» **WORK REQUIRED**: From the line with "学法者无学法者非学非无学法者" through the line with "见断思惟断不断法处第三十一", inclusive, return each line of the data below exactly and leave the rest out.

SUPPLIED DATA below:

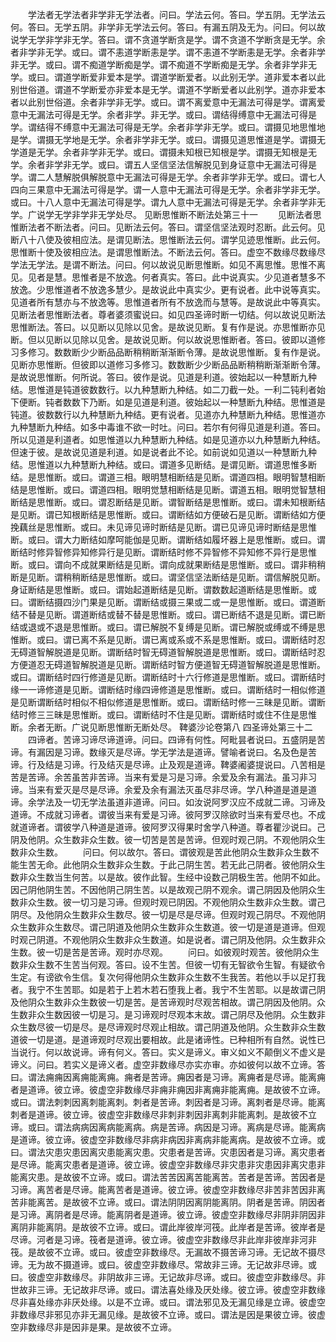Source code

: <!-- { "loadSidebar": true } -->
　　学法者无学法者非学非无学法者。问曰。学法云何。答曰。学五阴。无学法云何。答曰。无学五阴。非学非无学法云何。答曰。有漏五阴及无为。问曰。何以故说学无学非学非无学。答曰。谓不贪道学断贪是学。谓不贪道不学断贪是无学。余者非学非无学。或曰。谓不恚道学断恚是学。谓不恚道不学断恚是无学。余者非学非无学。或曰。谓不痴道学断痴是学。谓不痴道不学断痴是无学。余者非学非无学。或曰。谓道学断爱非爱本是学。谓道学断爱者。以此别无学。道非爱本者以此别世俗道。谓道不学断爱亦非爱本是无学。谓道不学断爱者以此别学。道亦非爱本者以此别世俗道。余者非学非无学。或曰。谓不离爱意中无漏法可得是学。谓离爱意中无漏法可得是无学。余者非学。非无学。或曰。谓结得缚意中无漏法可得是学。谓结得不缚意中无漏法可得是无学。余者非学非无学。或曰。谓摄见地思惟地是学。谓摄无学地是无学。余者非学非无学。或曰。谓摄见道思惟道是学。谓摄无学道是无学。余者非学非无学。或曰。谓摄未知根已知根是学。谓摄无知根是无学。余者非学非无学。或曰。谓五人坚信坚法信解脱见到身证意中无漏法可得是学。谓二人慧解脱俱解脱意中无漏法可得是无学。余者非学非无学。或曰。谓七人四向三果意中无漏法可得是学。谓一人意中无漏法可得是无学。余者非学非无学。或曰。十八人意中无漏法可得是学。谓九人意中无漏法可得是无学。余者非学非无学。广说学无学非学非无学处尽。
见断思惟断不断法处第三十一
　　见断法者思惟断法者不断法者。问曰。见断法云何。答曰。谓坚信坚法观时忍断。此云何。见断八十八使及彼相应法。是谓见断法。思惟断法云何。谓学见迹思惟断。此云何。思惟断十使及彼相应法。是谓思惟断法。不断法云何。答曰。虚空不数缘尽数缘尽学法无学法。是谓不断法。问曰。何以故说见断思惟断。如见不离思惟。思惟不离见。见者是慧。思惟者是不放逸。何者真实。答曰。此中说真实。少见道者慧多不放逸。少思惟道者不放逸多慧少。是故说此中真实少。更有说者。此中说等真实。见道者所有慧亦与不放逸等。思惟道者所有不放逸而与慧等。是故说此中等真实。见断法者思惟断法者。尊者婆须蜜说曰。如见四圣谛时断一切结。何以故说见断法思惟断法。答曰。以见断以见除以见舍。是故说见断。复有作是说。亦思惟断亦见断。但以见断以见除以见舍。是故说见断。何以故说思惟断者。答曰。彼即以道修习多修习。数数断少少断品品断稍稍断渐渐断令薄。是故说思惟断。复有作是说。见断亦思惟断。但彼即以道修习多修习。数数断少少断品品断稍稍断渐渐断令薄。是故说思惟断。何所说。答曰。彼作是说。见道是利道。彼始起以一种慧断九种结。思惟道是钝道彼数数行。以九种慧断九种结。如二刀截一处。一利二钝利者始下便断。钝者数数下乃断。如是见道是利道。彼始起以一种慧断九种结。思惟道是钝道。彼数数行以九种慧断九种结。更有说者。见道亦九种慧断九种结。思惟道亦九种慧断九种结。如多中毒谁不欲一时吐。问曰。若尔有何得见道是利道。答曰。所以见道是利道者。如思惟道以九种慧断九种结。如是见道亦以九种慧断九种结。但速于彼。是故说见道是利道。如是说者此不论。如前说如见道以一种慧断九种结。思惟道以九种慧断九种结。或曰。谓道多见断结。是谓见断。谓道思惟多断结。是思惟断。或曰。谓道三相。眼明慧相断结是见断。谓道四相。眼明智慧相断结是思惟断。或曰。谓道四相。眼明觉慧相断结是见断。谓道五相。眼明觉智慧相断结是思惟断。或曰。谓忍断结是见断。谓智断结是思惟断。或曰。谓未知根断结是见断。谓已知根断结是思惟断。或曰。谓断结如方便破石是见断。谓断结如方便挽藕丝是思惟断。或曰。未见谛见谛时断结是见断。谓已见谛见谛时断结是思惟断。或曰。谓大力断结如摩呵能伽是见断。谓断结如履坏器上是思惟断。或曰。谓断结时修异智修异知修异行是见断。谓断结时修不异智修不异知修不异行是思惟断。或曰。谓向不成就果断结是见断。谓向成就果断结是思惟断。或曰。谓非稍稍断是见断。谓稍稍断结是思惟断。或曰。谓坚信坚法断结是见断。谓信解脱见断。身证断结是思惟断。或曰。谓始起道断结是见断。谓数数起道断结是思惟断。或曰。谓断结摄四沙门果是见断。谓断结或摄三果或二或一是思惟断。或曰。谓道断结不替是见断。谓道断结或替不替是思惟断。或曰。谓已断结不退是见断。谓已断结或退或不退是思惟断。或曰。谓已解脱不复缚是见断。谓已解脱或缚或不缚是思惟断。或曰。谓已离不系是见断。谓已离或系或不系是思惟断。或曰。谓断结时忍无碍道智解脱道是见断。谓断结时智无碍道智解脱道是思惟断。或曰。谓断结时忍方便道忍无碍道智解脱道是见断。谓断结时智方便道智无碍道智解脱道是思惟断。或曰。谓断结时四行修道是见断。谓断结时十六行修道是思惟断。或曰。谓断结时缘一一谛修道是见断。谓断结时缘四谛修道是思惟断。或曰。谓断结时一相似修道是见断谓断结时相似不相似修道是思惟断。或曰。谓断结时修一三昧是见断。谓断结时修三三昧是思惟断。或曰。谓断结时不住是见断。谓断结时或住不住是思惟断。余者无断。广说见断思惟断无断处尽。
鞞婆沙论卷第八
四圣谛处第三十二
　　四谛者。苦谛习谛尽谛道谛。问曰。四谛有何性。阿毗昙者说曰。五盛阴是苦谛。有漏因是习谛。数缘灭是尽谛。学无学法是道谛。譬喻者说曰。名及色是苦谛。行及结是习谛。行及结灭是尽谛。止及观是道谛。鞞婆阇婆提说曰。八苦相是苦是苦谛。余苦虽苦非苦谛。当来有爱是习是习谛。余爱及余有漏法。虽习非习谛。当来有爱灭是尽是尽谛。余爱及余有漏法灭虽尽非尽谛。学八种道是道是道谛。余学法及一切无学法虽道非道谛。问曰。如汝说阿罗汉应不成就二谛。习谛及道谛。不成就习谛者。谓彼当来有爱是习谛。彼阿罗汉除欲时当来有爱尽也。不成就道谛者。谓彼学八种道是道谛。彼阿罗汉得果时舍学八种道。尊者瞿沙说曰。己阴及他阴。众生数非众生数。彼一切苦是苦是苦谛。但观时观己阴。不观他阴众生数非众生数。
　　问曰。何以故尔。答曰。谓彼观是苦此他阴众生数非众生数不能生苦无命。此他阴众生数非众生数。于此己阴生苦。若无此己阴者。彼他阴众生数非众生数当生何苦。以是故。彼作此智。生经中设数己阴极生苦。他阴不如此。因己阴他阴生苦。不因他阴己阴生苦。以是故观己阴不观余。谓己阴因及他阴众生数非众生数。彼一切习是习谛。但观时观已阴因。不观他阴众生数非众生数。谓己阴尽。及他阴众生数非众生数尽。彼一切是尽是尽谛。但观时观己阴尽。不观他阴众生数非众生数尽。谓己阴道及他阴众生数非众生数道。彼一切是道是道谛。但观时观己阴道。不观他阴众生数非众生数道。如是说者。谓己阴及他阴。众生数非众生数。彼一切是苦是苦谛。观时亦尽观。
　　问曰。如彼观时观苦。彼他阴众生数非众生数不生苦当何观。答曰。设不生苦。但彼一切有无智欲令生智。有疑欲令生定。有谤欲令生信。复次何得他阴众生数非众生数不生我苦。若他以手以足打我者。我宁不生苦耶。如是若于上若木若石堕我上者。我宁不生苦耶。以是故谓己阴及他阴众生数非众生数彼一切是苦。是苦谛观时尽观苦相故。谓己阴因及他阴。众生数非众生数因彼一切是习。是习谛观时尽观本末故。谓己阴尽及他阴。众生数非众生数尽彼一切是尽。是尽谛观时尽观止相故。谓己阴道及他阴。众生数非众生数道彼一切是道。是道谛观时尽观出要相故。此是诸谛性。已种相所有自然。说性已当说行。何以故说谛。谛有何义。答曰。实义是谛义。审义如义不颠倒义不虚义是谛义。问曰。若实义是谛义者。虚空非数缘尽亦实亦审。亦如彼何以故不立谛。答曰。谓法痈痈因离痈能离痈。痈者是苦谛。痈因者是习谛。离痈者是尽谛。能离痈者是道谛。彼立谛。彼虚空非数缘尽非痈非痈因非离痈非能离痈。是故彼不立谛。或曰。谓法刺刺因离刺能离刺。刺者是苦谛。刺因者是习谛。离刺者是尽谛。能离刺者是道谛。彼立谛。彼虚空非数缘尽非刺非刺因非离刺非能离刺。是故彼不立谛。或曰。谓法病病因离病能离病。病是苦谛。病因是习谛。离病是尽谛。能离病是道谛。彼立谛。彼虚空非数缘尽非病非病因非离病非能离病。是故彼不立谛。或曰。谓法灾患灾患因离灾患能离灾患。灾患者是苦谛。灾患因者是习谛。离灾患者是尽谛。能离灾患者是道谛。彼立谛。彼虚空非数缘尽非灾患非灾患因非离灾患非能离灾患。是故彼不立谛。或曰。谓法苦苦因离苦能离苦。苦者是苦谛。苦因者是习谛。离苦者是尽谛。能离苦者是道谛。彼立谛。彼虚空非数缘尽非苦非苦因非离苦非能离苦。是故彼不立谛。或曰。谓法阴阴因离阴能离阴。阴者是苦谛。阴因者是习谛。离阴者是尽谛。能离阴者是道谛。彼立谛。彼虚空非数缘尽非阴非阴因非离阴非能离阴。是故彼不立谛。或曰。谓此岸彼岸河筏。此岸者是苦谛。彼岸者是尽谛。河者是习谛。筏者是道谛。彼立谛。彼虚空非数缘尽非此岸非彼岸非河非筏。是故彼不立谛。或曰。彼虚空非数缘尽。无漏故不摄苦谛习谛。无记故不摄尽谛。无为故不摄道谛。或曰。彼虚空非数缘尽。常故非三谛。无记故非尽谛。或曰。彼虚空非数缘尽。非阴故非三谛。无记故非尽谛。或曰。彼虚空非数缘尽。非世故非三谛。无记故非尽谛。或曰。谓法喜处缘及厌处缘。彼立谛。彼虚空非数缘尽非喜处缘亦非厌处缘。以是不立谛。或曰。谓法邪见及无漏见缘是立谛。彼虚空非数缘尽非邪见亦非无漏见缘。是故彼不立谛。或曰。谓法是因是果彼立谛。彼虚空非数缘尽非是因非是果。是故彼不立谛。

End of SUPPLIED DATA.

» **ANSWER**:
　　学法者无学法者非学非无学法者。问曰。学法云何。答曰。学五阴。无学法云何。答曰。无学五阴。非学非无学法云何。答曰。有漏五阴及无为。问曰。何以故说学无学非学非无学。答曰。谓不贪道学断贪是学。谓不贪道不学断贪是无学。余者非学非无学。或曰。谓不恚道学断恚是学。谓不恚道不学断恚是无学。余者非学非无学。或曰。谓不痴道学断痴是学。谓不痴道不学断痴是无学。余者非学非无学。或曰。谓道学断爱非爱本是学。谓道学断爱者。以此别无学。道非爱本者以此别世俗道。谓道不学断爱亦非爱本是无学。谓道不学断爱者以此别学。道亦非爱本者以此别世俗道。余者非学非无学。或曰。谓不离爱意中无漏法可得是学。谓离爱意中无漏法可得是无学。余者非学。非无学。或曰。谓结得缚意中无漏法可得是学。谓结得不缚意中无漏法可得是无学。余者非学非无学。或曰。谓摄见地思惟地是学。谓摄无学地是无学。余者非学非无学。或曰。谓摄见道思惟道是学。谓摄无学道是无学。余者非学非无学。或曰。谓摄未知根已知根是学。谓摄无知根是无学。余者非学非无学。或曰。谓五人坚信坚法信解脱见到身证意中无漏法可得是学。谓二人慧解脱俱解脱意中无漏法可得是无学。余者非学非无学。或曰。谓七人四向三果意中无漏法可得是学。谓一人意中无漏法可得是无学。余者非学非无学。或曰。十八人意中无漏法可得是学。谓九人意中无漏法可得是无学。余者非学非无学。广说学无学非学非无学处尽。
见断思惟断不断法处第三十一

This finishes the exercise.